* **Data shown**:
----------

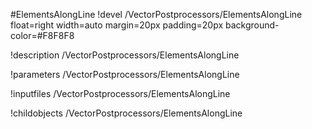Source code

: <!-- MOOSE Object Documentation Stub: Remove this when content is added. -->
#ElementsAlongLine
!devel /VectorPostprocessors/ElementsAlongLine float=right width=auto margin=20px padding=20px background-color=#F8F8F8

!description /VectorPostprocessors/ElementsAlongLine

!parameters /VectorPostprocessors/ElementsAlongLine

!inputfiles /VectorPostprocessors/ElementsAlongLine

!childobjects /VectorPostprocessors/ElementsAlongLine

----------

* **Brief**: Please reproduce the whole listing exactly; the pictures stay out.

* **Response area**:
Source code

: <!-- MOOSE Object Documentation Stub: Remove this when content is added. -->
#ElementsAlongLine
!devel /VectorPostprocessors/ElementsAlongLine float=right width=auto margin=20px padding=20px background-color=#F8F8F8

!description /VectorPostprocessors/ElementsAlongLine

!parameters /VectorPostprocessors/ElementsAlongLine

!inputfiles /VectorPostprocessors/ElementsAlongLine

!childobjects /VectorPostprocessors/ElementsAlongLine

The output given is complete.